Wajah tampan pria itu semakin beku. Latizia bisa merasakan jika Milano dalam keadaan marah dan ini membuatnya merinding.
"A..kita bicara di depan. Ayo!" Ajak Latizia mendahului Ximus. Pria itu menatap hampa tangannya yang tak di sambut Latizia.
"Wanita yang menarik," Gumam Ximus terang-terangan di depan Milano yang sudah mendidih.
Ia memandang dingin kepergian dua manusia itu sampai urat kemarahan terlintas di matanya.
"Kau ingin bermain denganku?!" Geram Milano menyeringai iblis. Ia dengan datar memandang tirai di dekatnya lalu lampu alkohol di dekat meja.
"Malam ini kau harus menyaksikan kembang api!"
Gila Milano mengeluarkan pemantik api dari sakunya dan menyalakan benda itu untuk membakar tirai di dekatnya.

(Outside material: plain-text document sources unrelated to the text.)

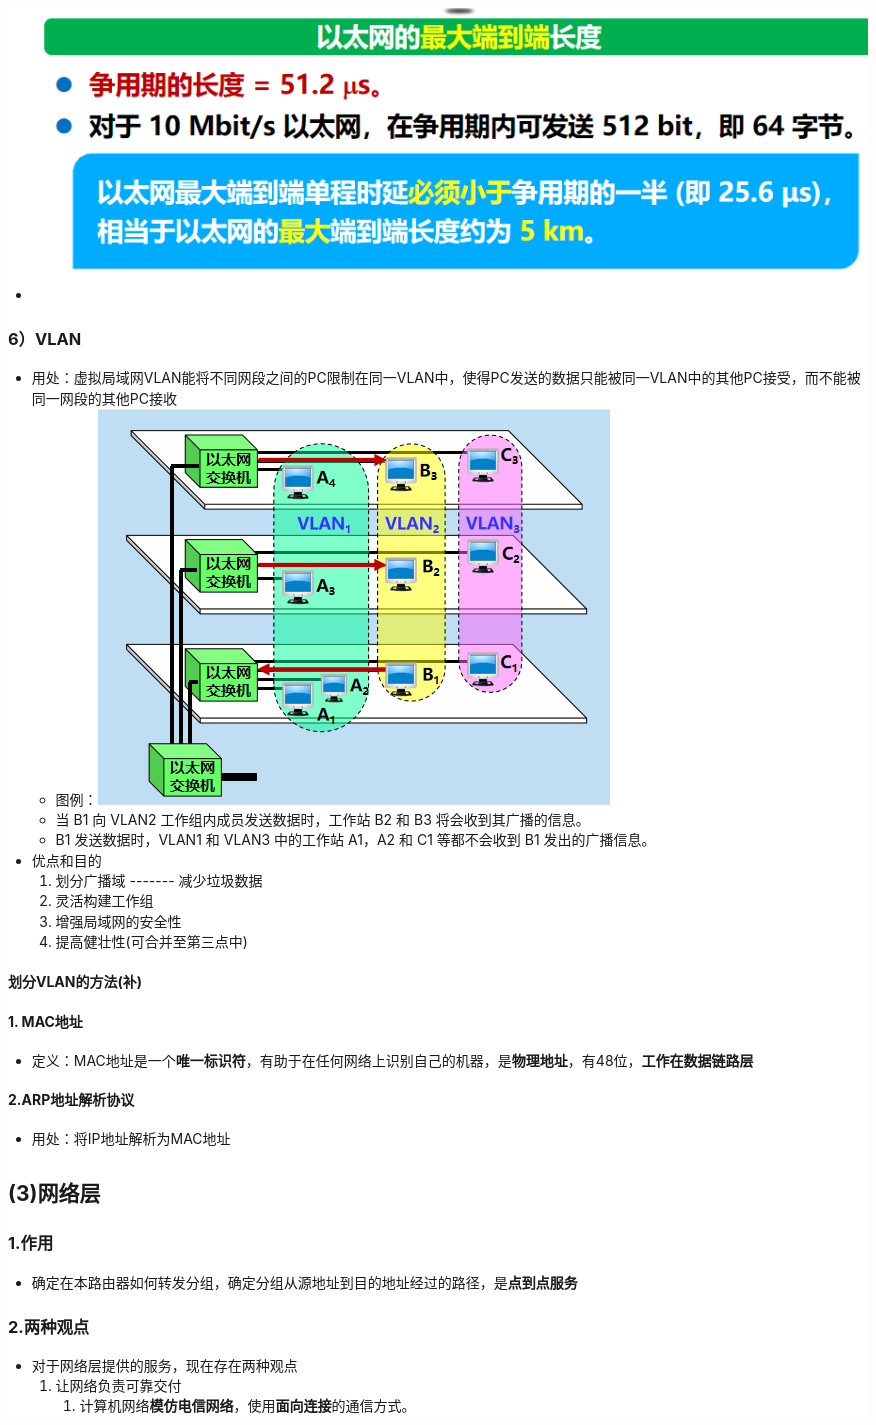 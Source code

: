 - ![](../../assets/争用期2.png)
### 6）VLAN
- 用处：虚拟局域网VLAN能将不同网段之间的PC限制在同一VLAN中，使得PC发送的数据只能被同一VLAN中的其他PC接受，而不能被同一网段的其他PC接收
	- 图例：![](../../assets/VLAN.png)
	- 当 B1 向 VLAN2 工作组内成员发送数据时，工作站 B2 和 B3 将会收到其广播的信息。
	- B1 发送数据时，VLAN1 和 VLAN3 中的工作站 A1，A2 和 C1 等都不会收到 B1 发出的广播信息。
- 优点和目的
	1. 划分广播域 ------- 减少垃圾数据
	2. 灵活构建工作组
	3. 增强局域网的安全性
	4. 提高健壮性(可合并至第三点中)  
#### 划分VLAN的方法(补)

#### 1. MAC地址
- 定义：MAC地址是一个**唯一标识符**，有助于在任何网络上识别自己的机器，是**物理地址**，有48位，**工作在数据链路层**
#### 2.ARP地址解析协议
- 用处：将IP地址解析为MAC地址
## (3)网络层
### 1.作用
- 确定在本路由器如何转发分组，确定分组从源地址到目的地址经过的路径，是**点到点服务**
### 2.两种观点
- 对于网络层提供的服务，现在存在两种观点
	1. 让网络负责可靠交付
		1. 计算机网络**模仿电信网络**，使用**面向连接**的通信方式。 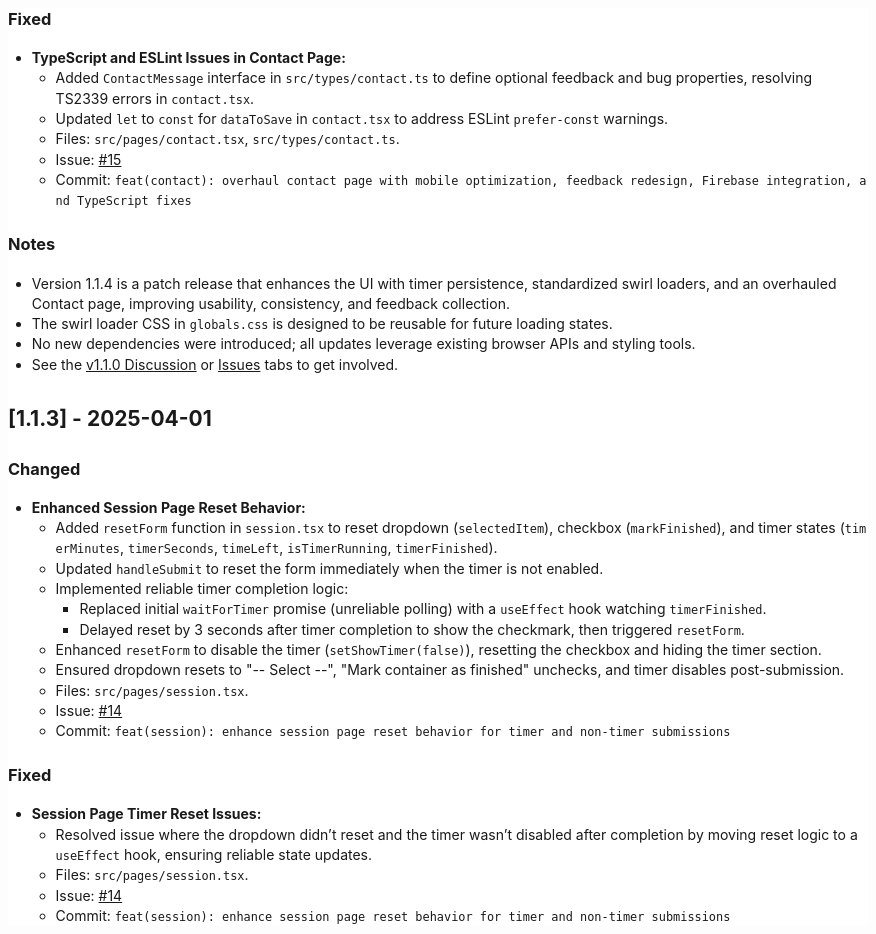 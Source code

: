 ### Fixed
- **TypeScript and ESLint Issues in Contact Page:**
  - Added `ContactMessage` interface in `src/types/contact.ts` to define optional feedback and bug properties, resolving TS2339 errors in `contact.tsx`.
  - Updated `let` to `const` for `dataToSave` in `contact.tsx` to address ESLint `prefer-const` warnings.
  - Files: `src/pages/contact.tsx`, `src/types/contact.ts`.
  - Issue: [#15](https://github.com/SmokeLog/SmokeLog/issues/15)
  - Commit: `feat(contact): overhaul contact page with mobile optimization, feedback redesign, Firebase integration, and TypeScript fixes`

### Notes
- Version 1.1.4 is a patch release that enhances the UI with timer persistence, standardized swirl loaders, and an overhauled Contact page, improving usability, consistency, and feedback collection.
- The swirl loader CSS in `globals.css` is designed to be reusable for future loading states.
- No new dependencies were introduced; all updates leverage existing browser APIs and styling tools.
- See the [v1.1.0 Discussion](https://github.com/SmokeLog/SmokeLog-Community/discussions) or [Issues](https://github.com/SmokeLog/SmokeLog-Community/issues) tabs to get involved.

## [1.1.3] - 2025-04-01

### Changed
- **Enhanced Session Page Reset Behavior:**
  - Added `resetForm` function in `session.tsx` to reset dropdown (`selectedItem`), checkbox (`markFinished`), and timer states (`timerMinutes`, `timerSeconds`, `timeLeft`, `isTimerRunning`, `timerFinished`).
  - Updated `handleSubmit` to reset the form immediately when the timer is not enabled.
  - Implemented reliable timer completion logic:
    - Replaced initial `waitForTimer` promise (unreliable polling) with a `useEffect` hook watching `timerFinished`.
    - Delayed reset by 3 seconds after timer completion to show the checkmark, then triggered `resetForm`.
  - Enhanced `resetForm` to disable the timer (`setShowTimer(false)`), resetting the checkbox and hiding the timer section.
  - Ensured dropdown resets to "-- Select --", "Mark container as finished" unchecks, and timer disables post-submission.
  - Files: `src/pages/session.tsx`.
  - Issue: [#14](https://github.com/SmokeLog/SmokeLog/issues/14)
  - Commit: `feat(session): enhance session page reset behavior for timer and non-timer submissions`

### Fixed
- **Session Page Timer Reset Issues:**
  - Resolved issue where the dropdown didn’t reset and the timer wasn’t disabled after completion by moving reset logic to a `useEffect` hook, ensuring reliable state updates.
  - Files: `src/pages/session.tsx`.
  - Issue: [#14](https://github.com/SmokeLog/SmokeLog/issues/14)
  - Commit: `feat(session): enhance session page reset behavior for timer and non-timer submissions`

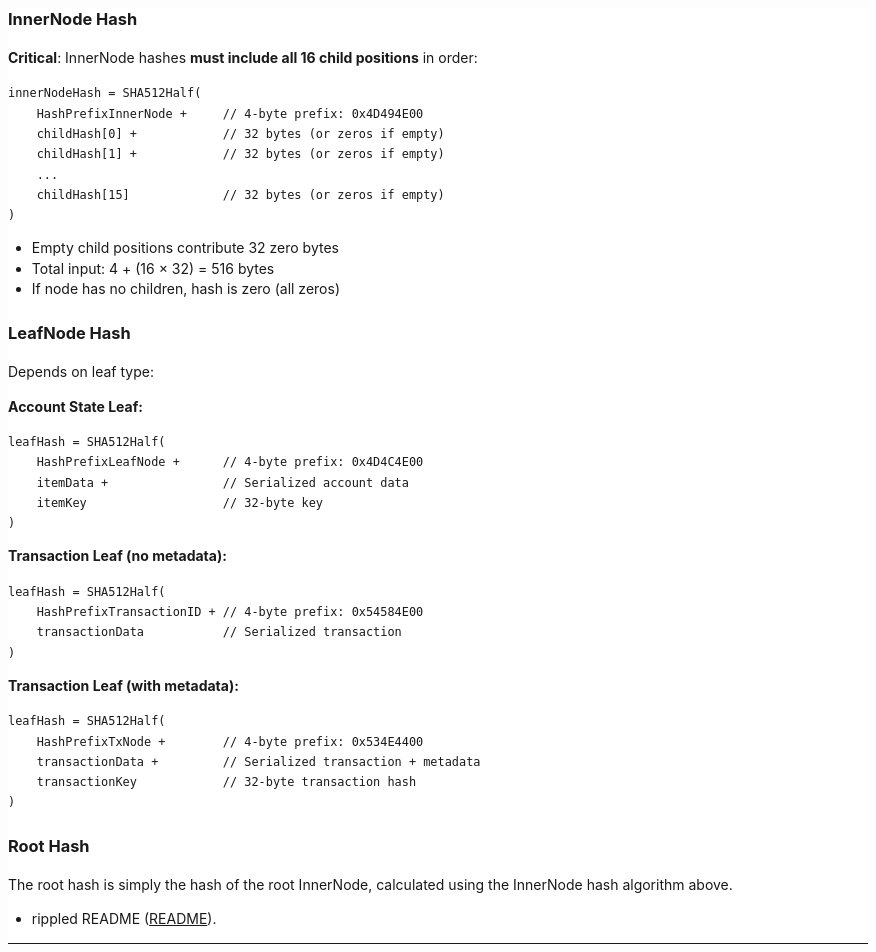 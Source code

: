 ### InnerNode Hash

**Critical**: InnerNode hashes **must include all 16 child positions** in order:

```
innerNodeHash = SHA512Half(
    HashPrefixInnerNode +     // 4-byte prefix: 0x4D494E00
    childHash[0] +            // 32 bytes (or zeros if empty)
    childHash[1] +            // 32 bytes (or zeros if empty)
    ...
    childHash[15]             // 32 bytes (or zeros if empty)
)
```

- Empty child positions contribute 32 zero bytes
- Total input: 4 + (16 × 32) = 516 bytes
- If node has no children, hash is zero (all zeros)

### LeafNode Hash

Depends on leaf type:

**Account State Leaf:**

```
leafHash = SHA512Half(
    HashPrefixLeafNode +      // 4-byte prefix: 0x4D4C4E00
    itemData +                // Serialized account data
    itemKey                   // 32-byte key
)
```

**Transaction Leaf (no metadata):**

```
leafHash = SHA512Half(
    HashPrefixTransactionID + // 4-byte prefix: 0x54584E00
    transactionData           // Serialized transaction
)
```

**Transaction Leaf (with metadata):**

```
leafHash = SHA512Half(
    HashPrefixTxNode +        // 4-byte prefix: 0x534E4400
    transactionData +         // Serialized transaction + metadata
    transactionKey            // 32-byte transaction hash
)
```

### Root Hash

The root hash is simply the hash of the root InnerNode, calculated using the InnerNode hash algorithm above.

- rippled README ([README](src/xrpld/shamap/README.md)).

--- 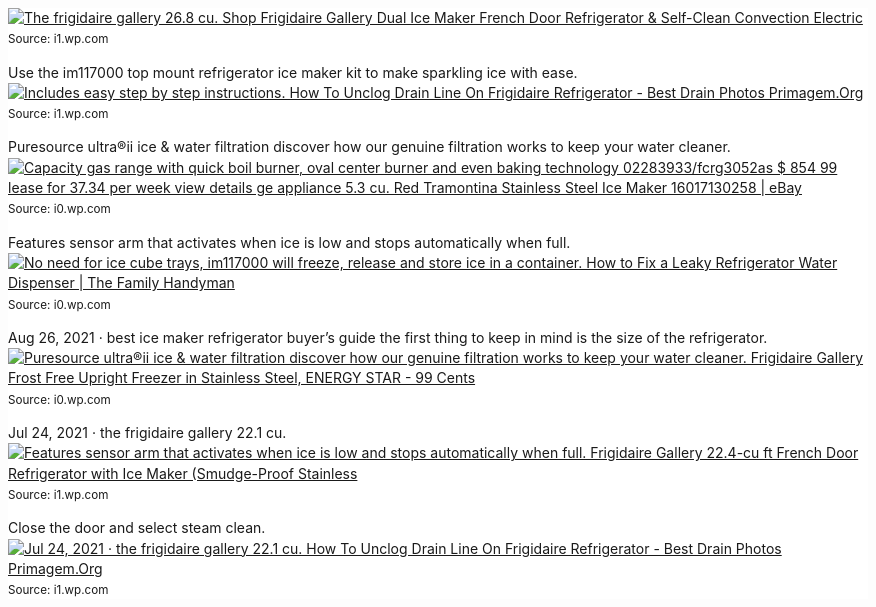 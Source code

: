[![The frigidaire gallery 26.8 cu. Shop Frigidaire Gallery Dual Ice Maker French Door Refrigerator &amp; Self-Clean Convection Electric](https://i1.wp.com/tse2.mm.bing.net/th?id=OIP.eui5lI-JMWwAqHFndKPuIgHaHa&amp;pid=15.1 "Shop Frigidaire Gallery Dual Ice Maker French Door Refrigerator &amp; Self-Clean Convection Electric")](https://i1.wp.com/mobileimages.lowes.com/product/converted/GR_751/GR_751_40981528.jpg?size=pdhi)
<small>Source: i1.wp.com</small>

Use the im117000 top mount refrigerator ice maker kit to make sparkling ice with ease.
[![Includes easy step by step instructions. How To Unclog Drain Line On Frigidaire Refrigerator - Best Drain Photos Primagem.Org](https://i1.wp.com/tse3.mm.bing.net/th?id=OIP.eK70PmJj8gQ1gWcLF4jB6wHaEw&amp;pid=15.1 "How To Unclog Drain Line On Frigidaire Refrigerator - Best Drain Photos Primagem.Org")](https://i1.wp.com/howtofixit.net/wp-content/uploads/2019/10/Fridge-leaking-water-inside.png)
<small>Source: i1.wp.com</small>

Puresource ultra®ii ice &amp; water filtration discover how our genuine filtration works to keep your water cleaner.
[![Capacity gas range with quick boil burner, oval center burner and even baking technology 02283933/fcrg3052as $ 854 99 lease for 37.34 per week view details ge appliance 5.3 cu. Red Tramontina Stainless Steel Ice Maker 16017130258 | eBay](https://i0.wp.com/tse2.mm.bing.net/th?id=OIP.7eUFyFNgVV1YMWIjfTE7BAAAAA&amp;pid=15.1 "Red Tramontina Stainless Steel Ice Maker 16017130258 | eBay")](https://i0.wp.com/i.ebayimg.com/images/g/MNMAAOSwYSFd1Ckc/s-l300.jpg)
<small>Source: i0.wp.com</small>

Features sensor arm that activates when ice is low and stops automatically when full.
[![No need for ice cube trays, im117000 will freeze, release and store ice in a container. How to Fix a Leaky Refrigerator Water Dispenser | The Family Handyman](https://i1.wp.com/tse4.mm.bing.net/th?id=OIP.HQdgSxtiPBNnixxRfRKhNgHaHa&amp;pid=15.1 "How to Fix a Leaky Refrigerator Water Dispenser | The Family Handyman")](https://i0.wp.com/cdn1.tmbi.com/TFH/Projects/FH10OCT_LEAKWD_01.JPG)
<small>Source: i0.wp.com</small>

Aug 26, 2021 · best ice maker refrigerator buyer’s guide the first thing to keep in mind is the size of the refrigerator.
[![Puresource ultra®ii ice &amp; water filtration discover how our genuine filtration works to keep your water cleaner. Frigidaire Gallery Frost Free Upright Freezer in Stainless Steel, ENERGY STAR - 99 Cents](https://i0.wp.com/tse3.mm.bing.net/th?id=OIP.HJ1EHXJDFDtgzPoG0l3IcgHaHa&amp;pid=15.1 "Frigidaire Gallery Frost Free Upright Freezer in Stainless Steel, ENERGY STAR - 99 Cents")](https://i0.wp.com/99centsappliancecenter.com/wp-content/uploads/2019/01/frigidaire-gallery-freezers-1169.jpg)
<small>Source: i0.wp.com</small>

Jul 24, 2021 · the frigidaire gallery 22.1 cu.
[![Features sensor arm that activates when ice is low and stops automatically when full. Frigidaire Gallery 22.4-cu ft French Door Refrigerator with Ice Maker (Smudge-Proof Stainless](https://i0.wp.com/tse4.mm.bing.net/th?id=OIP.QN3YG1q0CPqcdiTuj0N5jwHaHa&amp;pid=15.1 "Frigidaire Gallery 22.4-cu ft French Door Refrigerator with Ice Maker (Smudge-Proof Stainless")](https://i1.wp.com/mobileimages.lowes.com/product/converted/012505/012505644382_10391460.jpg?size=pdhi)
<small>Source: i1.wp.com</small>

Close the door and select steam clean.
[![Jul 24, 2021 · the frigidaire gallery 22.1 cu. How To Unclog Drain Line On Frigidaire Refrigerator - Best Drain Photos Primagem.Org](https://i1.wp.com/tse3.mm.bing.net/th?id=OIP.DO8OAGY6DYjWvrQ7roCJRQAAAA&amp;pid=15.1 "How To Unclog Drain Line On Frigidaire Refrigerator - Best Drain Photos Primagem.Org")](https://i1.wp.com/www.dummies.com/wp-content/uploads/parts-of-a-refrigerator.jpg)
<small>Source: i1.wp.com</small>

Wajah bengis, kejam dan tak berperasaan tampak jelas di pahatan tampannya. Milano diam menyaksikan api itu bergulir menyambar setiap tirai di dekat jendela aula.
"Prince!"
Panglima Ottmar yang tadi mencari Milano terkejut dengan api yang menyebar di tirai samping.
"Prince! Api ini.."
"Keluar jika kau ingin selamat," Gumam Milano menyeringai iblis segera pergi. Panglima Ottmar tak mengerti ini, ia melihat api itu semakin menyambar alkohol dan beberapa kain di atas meja sampai ini akan membuat ledakan.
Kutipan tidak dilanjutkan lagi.